Have Scientists Discovered a New Alzheimer’s Gene?
Two articles released by the New England Journal of Medicine (NEJM) report on a newly identified risk gene for Alzheimer’s disease.
Genetic mutations that are confirmed as Alzheimer’s risk genes tell us more about the disease – often that Alzheimer’s is somehow connected to the regular function of the gene. They can also become targets for therapies or point us to new targets for therapies.
The first Alzheimer’s risk gene identified was APOE-e4. Everyone inherits a copy of some form of APOE from each parent. Those who inherit one copy of APOE-e4 have an increased risk of developing Alzheimer’s. Those who inherit two copies have an even higher risk, but not a certainty.

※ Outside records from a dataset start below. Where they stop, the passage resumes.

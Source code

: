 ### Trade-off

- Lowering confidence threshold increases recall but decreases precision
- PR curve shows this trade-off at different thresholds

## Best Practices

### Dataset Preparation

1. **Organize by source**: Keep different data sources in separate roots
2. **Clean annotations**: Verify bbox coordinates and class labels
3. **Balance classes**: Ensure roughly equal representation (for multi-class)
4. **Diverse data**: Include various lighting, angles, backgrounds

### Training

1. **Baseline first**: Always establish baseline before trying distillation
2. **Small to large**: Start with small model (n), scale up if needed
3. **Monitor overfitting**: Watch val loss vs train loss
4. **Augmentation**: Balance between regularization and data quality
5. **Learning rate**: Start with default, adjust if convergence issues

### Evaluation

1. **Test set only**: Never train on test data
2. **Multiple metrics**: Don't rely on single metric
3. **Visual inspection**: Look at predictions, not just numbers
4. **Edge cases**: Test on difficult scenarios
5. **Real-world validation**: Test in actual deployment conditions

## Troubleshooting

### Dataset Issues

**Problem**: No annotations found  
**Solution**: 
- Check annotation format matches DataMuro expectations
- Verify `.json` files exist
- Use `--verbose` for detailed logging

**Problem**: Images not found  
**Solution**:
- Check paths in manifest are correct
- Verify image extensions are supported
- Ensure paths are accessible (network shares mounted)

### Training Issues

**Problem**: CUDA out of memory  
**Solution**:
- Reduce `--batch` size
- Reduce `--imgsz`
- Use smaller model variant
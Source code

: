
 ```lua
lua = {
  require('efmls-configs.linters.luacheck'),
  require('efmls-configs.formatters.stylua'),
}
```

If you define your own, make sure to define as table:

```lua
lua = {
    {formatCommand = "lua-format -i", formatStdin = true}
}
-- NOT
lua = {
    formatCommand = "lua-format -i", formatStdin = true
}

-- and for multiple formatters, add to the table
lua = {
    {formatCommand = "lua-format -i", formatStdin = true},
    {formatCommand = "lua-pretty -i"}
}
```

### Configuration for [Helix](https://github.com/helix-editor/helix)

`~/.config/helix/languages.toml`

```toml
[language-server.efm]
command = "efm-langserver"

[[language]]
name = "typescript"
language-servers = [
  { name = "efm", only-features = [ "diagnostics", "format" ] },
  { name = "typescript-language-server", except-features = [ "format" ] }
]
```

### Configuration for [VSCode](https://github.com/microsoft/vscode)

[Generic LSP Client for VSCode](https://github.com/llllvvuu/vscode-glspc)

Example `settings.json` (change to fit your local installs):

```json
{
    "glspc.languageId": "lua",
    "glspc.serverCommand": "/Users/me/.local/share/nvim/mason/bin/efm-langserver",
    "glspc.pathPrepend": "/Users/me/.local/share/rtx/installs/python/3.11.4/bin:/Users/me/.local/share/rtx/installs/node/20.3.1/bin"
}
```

In addition to raising risk, APOE-e4 may tend to make symptoms appear at a younger age than usual. Scientists estimate that APOE-e4 is implicated in about 20 percent to 25 percent of Alzheimer’s cases.
The article authors say the gene mutation confers a relatively large additional risk of developing Alzheimer’s disease, comparing it to ApoE. At the same time, the mutation seems to be quite rare – occurring in less than one-half of one percent of the study participants. The gene mutation is related to reduced control of inflammatory factors that may lead to inflammation and microglial activation, both long-suspected contributors to Alzheimer’s disease pathology.
Beyond the headline
The increased Alzheimer’s risk associated with this gene is higher than most of the other Alzheimer’s risk genes that have been identified, but still not huge. It seems to be roughly equivalent to an increased risk of perhaps 3 to 4 times, whereas people who inherit two copies of ApoE-e4 have a nearly 13 times increased risk.
The bottom line
The articles provide solid evidence that the gene is associated with Alzheimer’s disease. However, because of the rarity and relatively modest risk increase, it will most likely not be the basis for genetic testing. Still, as an indicator of a possible path to therapy, these new results could be important. Further studies will need to confirm these findings in different populations and evaluate this gene mutation as an indicator of targets for therapy.